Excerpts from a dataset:
-- Opening Marker --

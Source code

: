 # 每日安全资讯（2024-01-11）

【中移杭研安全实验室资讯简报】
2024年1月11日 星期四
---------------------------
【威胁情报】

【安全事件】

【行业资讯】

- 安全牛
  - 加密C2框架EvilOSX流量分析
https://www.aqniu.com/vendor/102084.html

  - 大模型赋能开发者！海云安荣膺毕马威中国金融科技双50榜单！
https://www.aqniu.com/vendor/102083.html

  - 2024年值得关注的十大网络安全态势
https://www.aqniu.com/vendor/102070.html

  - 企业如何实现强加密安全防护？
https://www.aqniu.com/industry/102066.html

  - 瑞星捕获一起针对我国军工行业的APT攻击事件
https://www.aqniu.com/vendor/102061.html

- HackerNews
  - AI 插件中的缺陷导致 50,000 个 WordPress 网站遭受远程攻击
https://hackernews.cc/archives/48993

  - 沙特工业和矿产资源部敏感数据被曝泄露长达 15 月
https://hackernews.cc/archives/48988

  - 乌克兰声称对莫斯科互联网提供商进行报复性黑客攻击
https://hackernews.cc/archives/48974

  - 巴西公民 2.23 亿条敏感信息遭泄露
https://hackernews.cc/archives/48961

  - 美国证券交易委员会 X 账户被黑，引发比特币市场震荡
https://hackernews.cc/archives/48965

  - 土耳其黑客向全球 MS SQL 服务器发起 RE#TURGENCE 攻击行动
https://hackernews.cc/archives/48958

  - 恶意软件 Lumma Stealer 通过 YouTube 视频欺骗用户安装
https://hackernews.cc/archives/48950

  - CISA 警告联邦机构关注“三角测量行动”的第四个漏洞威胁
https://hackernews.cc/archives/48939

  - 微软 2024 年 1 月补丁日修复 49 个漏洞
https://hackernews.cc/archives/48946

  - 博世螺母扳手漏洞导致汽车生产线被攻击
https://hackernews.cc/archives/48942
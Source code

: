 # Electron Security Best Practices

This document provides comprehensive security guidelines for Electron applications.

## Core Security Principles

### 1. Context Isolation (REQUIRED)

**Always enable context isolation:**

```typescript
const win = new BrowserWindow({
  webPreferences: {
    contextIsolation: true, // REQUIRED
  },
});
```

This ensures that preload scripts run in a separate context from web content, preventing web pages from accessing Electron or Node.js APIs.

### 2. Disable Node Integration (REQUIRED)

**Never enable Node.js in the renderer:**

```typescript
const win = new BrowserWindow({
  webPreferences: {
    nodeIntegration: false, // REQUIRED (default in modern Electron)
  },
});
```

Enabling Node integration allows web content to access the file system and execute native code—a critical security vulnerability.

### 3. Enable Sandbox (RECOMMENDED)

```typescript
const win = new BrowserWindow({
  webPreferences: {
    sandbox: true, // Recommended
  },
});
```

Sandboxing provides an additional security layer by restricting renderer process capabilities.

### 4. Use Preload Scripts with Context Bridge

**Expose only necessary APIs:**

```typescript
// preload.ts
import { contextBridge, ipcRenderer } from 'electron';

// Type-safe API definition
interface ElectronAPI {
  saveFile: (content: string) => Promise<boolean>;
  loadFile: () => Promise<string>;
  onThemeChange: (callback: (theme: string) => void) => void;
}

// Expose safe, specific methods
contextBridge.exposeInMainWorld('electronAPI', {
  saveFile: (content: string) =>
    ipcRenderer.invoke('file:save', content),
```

-- Closing Marker --
-- Opening Marker --

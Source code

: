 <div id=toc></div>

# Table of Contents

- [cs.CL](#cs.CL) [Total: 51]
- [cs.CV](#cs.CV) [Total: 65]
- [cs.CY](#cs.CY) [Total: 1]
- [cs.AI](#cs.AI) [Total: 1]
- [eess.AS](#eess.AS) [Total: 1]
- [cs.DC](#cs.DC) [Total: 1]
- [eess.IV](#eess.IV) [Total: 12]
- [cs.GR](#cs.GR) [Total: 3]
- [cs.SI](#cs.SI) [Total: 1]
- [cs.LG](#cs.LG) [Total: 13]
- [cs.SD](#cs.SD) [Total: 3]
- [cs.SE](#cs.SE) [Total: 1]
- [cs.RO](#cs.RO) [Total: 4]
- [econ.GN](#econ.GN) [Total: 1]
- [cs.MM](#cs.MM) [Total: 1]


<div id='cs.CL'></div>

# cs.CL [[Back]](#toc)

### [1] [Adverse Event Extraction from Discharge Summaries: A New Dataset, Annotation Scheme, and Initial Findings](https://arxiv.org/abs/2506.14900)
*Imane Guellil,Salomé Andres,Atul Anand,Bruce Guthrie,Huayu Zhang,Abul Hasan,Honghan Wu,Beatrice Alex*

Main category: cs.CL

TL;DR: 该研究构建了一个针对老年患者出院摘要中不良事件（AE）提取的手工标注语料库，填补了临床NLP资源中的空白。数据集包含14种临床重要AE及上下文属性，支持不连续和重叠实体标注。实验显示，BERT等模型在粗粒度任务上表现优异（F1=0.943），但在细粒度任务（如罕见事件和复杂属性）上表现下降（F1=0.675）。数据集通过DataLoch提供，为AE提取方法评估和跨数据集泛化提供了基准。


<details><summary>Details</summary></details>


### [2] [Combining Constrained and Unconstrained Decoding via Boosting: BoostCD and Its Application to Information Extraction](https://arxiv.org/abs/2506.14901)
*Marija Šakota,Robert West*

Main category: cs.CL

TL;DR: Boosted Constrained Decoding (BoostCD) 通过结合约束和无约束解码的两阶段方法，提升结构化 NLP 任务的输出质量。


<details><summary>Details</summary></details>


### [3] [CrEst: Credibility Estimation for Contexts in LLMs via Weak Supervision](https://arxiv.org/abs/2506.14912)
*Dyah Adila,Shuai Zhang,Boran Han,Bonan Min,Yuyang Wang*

-- Closing Marker --

| WHAT YOU ARE ASKED TO DO |
Your task is to copy every line of the entries that contains the string "BoostCD".

| ANSWER AREA |
### [2] [Combining Constrained and Unconstrained Decoding via Boosting: BoostCD and Its Application to Information Extraction](https://arxiv.org/abs/2506.14901)
TL;DR: Boosted Constrained Decoding (BoostCD) 通过结合约束和无约束解码的两阶段方法，提升结构化 NLP 任务的输出质量。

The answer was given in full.